(What to do): Look through the entries below for the line with "4. Terms and Policies" and the line with "# Bachelor Thesis", then give again exactly those two lines and all lines between them, minus the pictures.
--- Records shown Enclosed Below ---
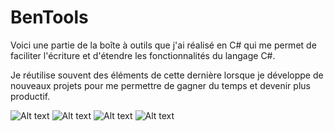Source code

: # BenTools
Voici une partie de la boîte à outils que j'ai réalisé en C# qui me permet de faciliter l'écriture et d'étendre les fonctionnalités du langage C#.

Je réutilise souvent des éléments de cette dernière lorsque je développe de nouveaux projets pour me permettre de gagner du temps et devenir plus productif.


![Alt text](https://i.imgur.com/JKA9kqS.png "Arborescence des fichiers de l'application.")
![Alt text](https://i.imgur.com/CnSYcRC.png "Codes utilitaires que l'on retrouve dans l'application : Les séquences.")
![Alt text](https://i.imgur.com/z3JURgS.png "Codes utilitaires que l'on retrouve dans l'application : Les énumérations.")
![Alt text](https://i.imgur.com/yrhAnok.png "Codes utilitaires que l'on retrouve dans l'application : Le file system et les streams.")
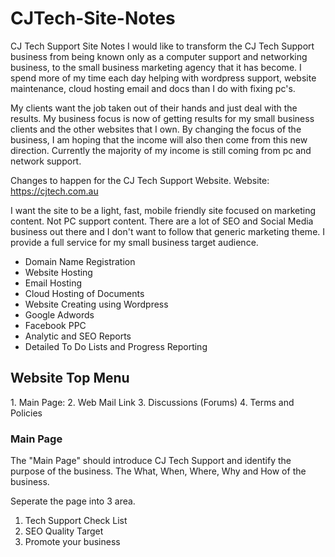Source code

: # CJTech-Site-Notes
CJ Tech Support Site Notes
I would like to transform the CJ Tech Support business from being known only as a computer support and networking business, to the small business marketing agency that it has become. I spend more of my time each day helping with wordpress support, website maintenance, cloud hosting email and docs than I do with fixing pc's.

My clients want the job taken out of their hands and just deal with the results. My business focus is now of getting results for my small business clients and the other websites that I own. By changing the focus of the business, I am hoping that the income will also then come from this new direction. Currently the majority of my income is still coming from pc and network support.

Changes to happen for the CJ Tech Support Website.
Website: https://cjtech.com.au

I want the site to be a light, fast, mobile friendly site focused on marketing content. Not PC support content.
There are a lot of SEO and Social Media business out there and I don't want to follow that generic marketing theme. I provide a full service for my small business target audience.

<ul>
<li>Domain Name Registration</li>
<li>Website Hosting</li>
<li>Email Hosting</li>
<li>Cloud Hosting of Documents</li>
<li>Website Creating using Wordpress</li>
<li>Google Adwords</li>
<li>Facebook PPC</li>
<li>Analytic and SEO Reports</li>
<li>Detailed To Do Lists and Progress Reporting</li>
</ul>

<h2>Website Top Menu</h2>
1. Main Page:
2. Web Mail Link
3. Discussions (Forums)
4. Terms and Policies

<h3>Main Page</h3>
The "Main Page" should introduce CJ Tech Support and identify the purpose of the business. 
The What, When, Where, Why and How of the business.

Seperate the page into 3 area.
1. Tech Support Check List
2. SEO Quality Target
3. Promote your business


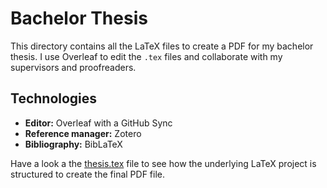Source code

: # Bachelor Thesis

This directory contains all the LaTeX files to create a PDF for my bachelor thesis. I use Overleaf to edit the `.tex` files and collaborate with my supervisors and proofreaders.

## Technologies

- **Editor:** Overleaf with a GitHub Sync
- **Reference manager:** Zotero
- **Bibliography:** BibLaTeX

Have a look a the [thesis.tex](src/thesis.tex) file to see how the underlying LaTeX project is structured to create the final PDF file.
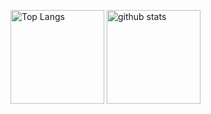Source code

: <p align="left"> 
  <img alt="Top Langs" height="150px" src="https://github-readme-stats.vercel.app/api/top-langs/?username=gomadoufu&layout=compact&show_icons=true&theme=shades-of-purple" />
  <img alt="github stats" height="150px" src="https://github-readme-stats.vercel.app/api?username=gomadoufu&theme=nightowl&show_icons=ture" />
</p>
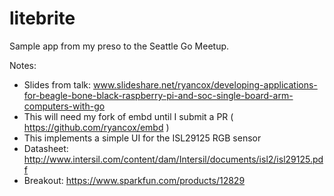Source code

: litebrite
=========

Sample app from my preso to the Seattle Go Meetup. 

Notes:
  - Slides from talk: www.slideshare.net/ryancox/developing-applications-for-beagle-bone-black-raspberry-pi-and-soc-single-board-arm-computers-with-go
  - This will need my fork of embd until I submit a PR ( https://github.com/ryancox/embd )
  - This implements a simple UI for the ISL29125 RGB sensor
  - Datasheet: http://www.intersil.com/content/dam/Intersil/documents/isl2/isl29125.pdf
  - Breakout: https://www.sparkfun.com/products/12829
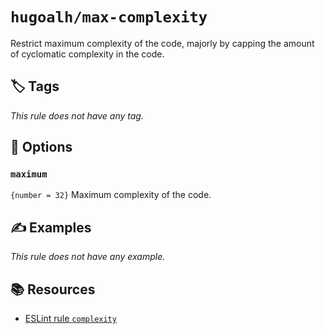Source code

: # `hugoalh/max-complexity`

Restrict maximum complexity of the code, majorly by capping the amount of cyclomatic complexity in the code.

## 🏷️ Tags

*This rule does not have any tag.*

## 🔧 Options

### `maximum`

`{number = 32}` Maximum complexity of the code.

## ✍️ Examples

*This rule does not have any example.*

## 📚 Resources

- [ESLint rule `complexity`](https://eslint.org/docs/latest/rules/complexity)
--- End of Enclosed Records shown ---
(Solution to this exercise):
4. Terms and Policies

<h3>Main Page</h3>
The "Main Page" should introduce CJ Tech Support and identify the purpose of the business. 
The What, When, Where, Why and How of the business.

Seperate the page into 3 area.
1. Tech Support Check List
2. SEO Quality Target
3. Promote your business


Source code

: # Bachelor Thesis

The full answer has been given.